> _Brief_
Report each line of the listing that carries the word "your".

> _Records shown_
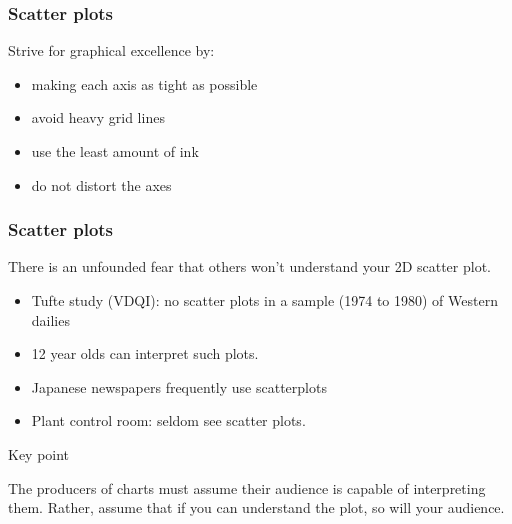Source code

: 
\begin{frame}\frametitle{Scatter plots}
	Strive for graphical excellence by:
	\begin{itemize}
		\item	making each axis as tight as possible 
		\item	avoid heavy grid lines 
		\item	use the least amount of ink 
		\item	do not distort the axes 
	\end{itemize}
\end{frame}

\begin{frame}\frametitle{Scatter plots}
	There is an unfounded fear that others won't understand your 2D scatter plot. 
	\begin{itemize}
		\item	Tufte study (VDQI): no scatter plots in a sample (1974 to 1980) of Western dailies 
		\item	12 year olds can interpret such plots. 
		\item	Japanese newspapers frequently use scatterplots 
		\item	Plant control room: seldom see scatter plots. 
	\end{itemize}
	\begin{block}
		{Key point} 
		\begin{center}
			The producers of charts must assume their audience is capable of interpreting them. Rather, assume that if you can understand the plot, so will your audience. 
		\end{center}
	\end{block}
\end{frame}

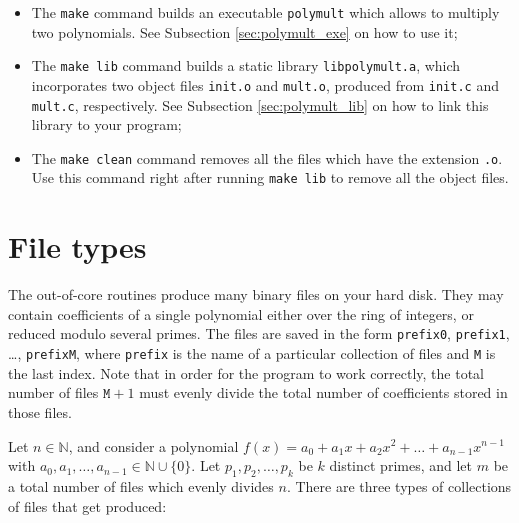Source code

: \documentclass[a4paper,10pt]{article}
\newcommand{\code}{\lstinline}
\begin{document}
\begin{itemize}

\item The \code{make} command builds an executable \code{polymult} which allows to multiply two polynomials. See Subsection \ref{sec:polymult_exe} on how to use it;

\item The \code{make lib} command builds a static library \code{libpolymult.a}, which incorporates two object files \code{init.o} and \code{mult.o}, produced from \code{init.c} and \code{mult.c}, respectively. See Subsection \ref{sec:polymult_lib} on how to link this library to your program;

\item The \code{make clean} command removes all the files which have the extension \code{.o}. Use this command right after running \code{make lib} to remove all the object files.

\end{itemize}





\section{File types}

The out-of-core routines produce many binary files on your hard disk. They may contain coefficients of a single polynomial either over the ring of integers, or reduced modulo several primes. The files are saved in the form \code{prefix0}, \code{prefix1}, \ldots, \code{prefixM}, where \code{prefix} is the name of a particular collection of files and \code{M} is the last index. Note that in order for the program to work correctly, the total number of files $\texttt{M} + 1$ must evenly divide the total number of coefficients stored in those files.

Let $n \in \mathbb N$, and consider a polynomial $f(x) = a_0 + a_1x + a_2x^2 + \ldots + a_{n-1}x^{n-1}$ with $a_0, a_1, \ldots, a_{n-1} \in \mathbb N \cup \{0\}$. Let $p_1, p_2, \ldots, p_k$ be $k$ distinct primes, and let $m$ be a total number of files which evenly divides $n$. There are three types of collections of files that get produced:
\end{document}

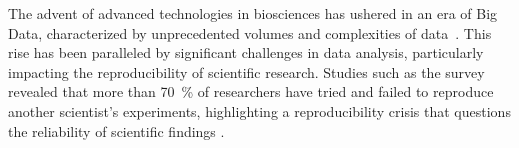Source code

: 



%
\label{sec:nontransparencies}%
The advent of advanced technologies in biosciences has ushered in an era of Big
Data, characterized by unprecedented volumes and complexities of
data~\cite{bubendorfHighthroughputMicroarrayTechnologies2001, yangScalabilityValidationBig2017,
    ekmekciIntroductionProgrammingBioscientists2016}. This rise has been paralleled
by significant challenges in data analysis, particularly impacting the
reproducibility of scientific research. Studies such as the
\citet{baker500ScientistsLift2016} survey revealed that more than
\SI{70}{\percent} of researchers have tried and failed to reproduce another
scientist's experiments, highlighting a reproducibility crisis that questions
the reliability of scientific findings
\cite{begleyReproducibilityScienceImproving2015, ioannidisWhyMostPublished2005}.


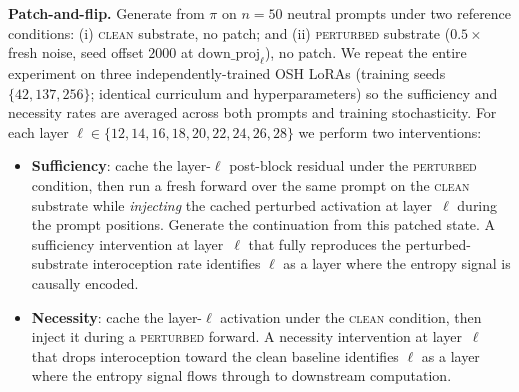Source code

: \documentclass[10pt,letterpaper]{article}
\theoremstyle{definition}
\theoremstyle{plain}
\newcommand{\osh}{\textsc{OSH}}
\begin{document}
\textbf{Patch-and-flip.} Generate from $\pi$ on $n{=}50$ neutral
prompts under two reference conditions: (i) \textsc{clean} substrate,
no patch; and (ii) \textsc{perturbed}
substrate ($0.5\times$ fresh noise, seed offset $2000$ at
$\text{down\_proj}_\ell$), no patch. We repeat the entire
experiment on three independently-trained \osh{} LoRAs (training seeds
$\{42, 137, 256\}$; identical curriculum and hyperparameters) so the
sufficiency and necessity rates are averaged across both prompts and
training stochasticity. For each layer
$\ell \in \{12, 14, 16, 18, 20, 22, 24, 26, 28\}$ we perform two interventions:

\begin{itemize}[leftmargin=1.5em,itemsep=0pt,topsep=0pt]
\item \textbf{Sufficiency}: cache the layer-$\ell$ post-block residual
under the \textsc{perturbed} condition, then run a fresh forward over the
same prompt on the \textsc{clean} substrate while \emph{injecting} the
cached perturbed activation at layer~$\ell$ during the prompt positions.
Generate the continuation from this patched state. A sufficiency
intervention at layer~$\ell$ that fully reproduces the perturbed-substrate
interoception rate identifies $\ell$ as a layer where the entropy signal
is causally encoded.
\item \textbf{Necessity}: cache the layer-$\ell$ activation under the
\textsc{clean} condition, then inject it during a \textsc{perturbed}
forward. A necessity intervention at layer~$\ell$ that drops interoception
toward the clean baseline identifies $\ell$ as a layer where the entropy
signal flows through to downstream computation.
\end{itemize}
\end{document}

> _Written solution_
	There is an unfounded fear that others won't understand your 2D scatter plot. 
			The producers of charts must assume their audience is capable of interpreting them. Rather, assume that if you can understand the plot, so will your audience. 
\item The \code{make lib} command builds a static library \code{libpolymult.a}, which incorporates two object files \code{init.o} and \code{mult.o}, produced from \code{init.c} and \code{mult.c}, respectively. See Subsection \ref{sec:polymult_lib} on how to link this library to your program;
The out-of-core routines produce many binary files on your hard disk. They may contain coefficients of a single polynomial either over the ring of integers, or reduced modulo several primes. The files are saved in the form \code{prefix0}, \code{prefix1}, \ldots, \code{prefixM}, where \code{prefix} is the name of a particular collection of files and \code{M} is the last index. Note that in order for the program to work correctly, the total number of files $\texttt{M} + 1$ must evenly divide the total number of coefficients stored in those files.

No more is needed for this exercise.